DevM has asked for the wisdom of the Perl Monks concerning the following question:

Hi, I am looking for some help with Parse::RecDescent. I wrote the following code to parse a string containing several parameters for an SQL style search. The goal is to create a tree I can traverse from the bottom up so that I can execute the code in order. I started with a simple example but if you look at the commented out input you will see where I hope to end up.
# my $input = "(cvtype='problem') and (problem_description match '*' +) and ((problem_synopsis match 'FCSIM') or (problem_synopsis match 'A +TTE')) and (create_time>time('06/01/2014 0:00:00')) and (create_time< +time('09/30/2014 0:00:00'))"; my $input = "(cvtype='problem') and (problem_description match '*') +"; print "Text: $input\n"; my $grammar = q{ startrule: expr expr: operand operation(s?) { $return = @{$item[2]} ? { $item[2], $item[1]} : $item[1]} operation: /and | or/ operand { $return = { $item[1], $item[2] }} operand: '(' expr ')' { $return = $item[2] } | term { $item[1]} term: /[\w\s=><\/:"'\*_]+/ }; my $parser = Parse::RecDescent->new($grammar); my $result = $parser->startrule($input) or die "Could Not Parse! +\n"; print Dumper $result;
The results look like this:
$VAR1 = { 'ARRAY(0xa102e8)' => 'cvtype=\'problem\'' }; I expected the results to look something like this: $VAR1 = { { 'cvtype=\'problem\'' } { and } { problem_description match \'*\' } };

I know I am missing something fundamental. But I can’t seem to find it. I don't have any Idea where that array ref is coming from. Any help you can provide would be helpful.
P.S. I also have the Debug output but it's huge. Please let me know if you think I should post it.
Thank You,
DevM

Replies are listed 'Best First'.
Re: Can I get some rules help with PARSE::RECDESCENT
by ikegami (Patriarch) on Mar 09, 2018 at 18:09 UTC

    Your desired output makes no sense.

    syntax error at a.pl line 5, near "{" Can't find string terminator "'" anywhere before EOF at a.pl line 9.

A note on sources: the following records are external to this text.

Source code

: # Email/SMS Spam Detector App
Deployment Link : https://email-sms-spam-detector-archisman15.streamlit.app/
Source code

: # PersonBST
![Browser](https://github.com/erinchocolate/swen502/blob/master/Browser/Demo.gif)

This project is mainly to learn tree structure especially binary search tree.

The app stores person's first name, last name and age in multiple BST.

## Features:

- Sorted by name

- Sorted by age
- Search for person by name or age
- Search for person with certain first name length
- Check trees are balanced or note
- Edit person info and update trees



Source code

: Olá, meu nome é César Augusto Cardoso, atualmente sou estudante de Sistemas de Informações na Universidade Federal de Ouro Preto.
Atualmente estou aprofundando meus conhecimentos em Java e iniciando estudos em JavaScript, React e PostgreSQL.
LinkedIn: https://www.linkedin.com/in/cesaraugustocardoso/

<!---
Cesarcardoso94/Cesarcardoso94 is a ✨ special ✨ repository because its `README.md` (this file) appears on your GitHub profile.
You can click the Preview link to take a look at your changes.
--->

    The (first) fundamental bit you are missing is a definition of what you want to get from the parser. If you don't even know what you want, how can you hope to write a parser that produces it!

      ikegami, thank you for your response. I will try to answer your questions.

      I am sorry my code did not work for you. I diffed it against the code on my system and it is working for me. I can offer no explanation for this behavior.

      I apologize for not being more forthcoming with my requirements. I had hoped that the example I provided would be enough. This is essentially an “order of operations” problem. The three operations I have are And, Or, and Not. And I basically want to build a tree that will let me handle the terms in order based on the precedence provided by parenthesis with the And and Or at the same level and Not being a little higher. (I know Not is not in my original code, but I was starting small) Take the below generic statement.

      (term1) and (term2) and ((term3) or (term4)) and not (term5))

      I would like to boil this down into an array I can traverse bottom up getting to the innermost terms first.

      So first resolve term3 or term 4

      Then resolve the results vs. not term5

      Then resolve the results vs term 2 and term 1

      I figured traversing a tree structure would be the fastest way to do this but I am open to suggestions.

        You said this is your desired output:

        $VAR1 = { { 'cvtype=\'problem\'' } { and } { problem_description match \'*\' } };

        Your desired output makes no sense. It doesn't even compile.

        syntax error at a.pl line 5, near "{" Can't find string terminator "'" anywhere before EOF at a.pl line 9.

        Please fix.


        I would like to boil this down into an array

        Really? An array of what? Parsers normally produce trees.

Re: Can I get some rules help with PARSE::RECDESCENT
by 7stud (Deacon) on Mar 10, 2018 at 10:32 UTC

    I know I am missing something fundamental... I don't have any Idea where that array ref is coming from

    Have you taken a look at Some Tips(from a beginner) for using Parse::RecDescent:

    I suggest Dumping @item as the first line in an action and not writing any additional code in the action until you examine the output.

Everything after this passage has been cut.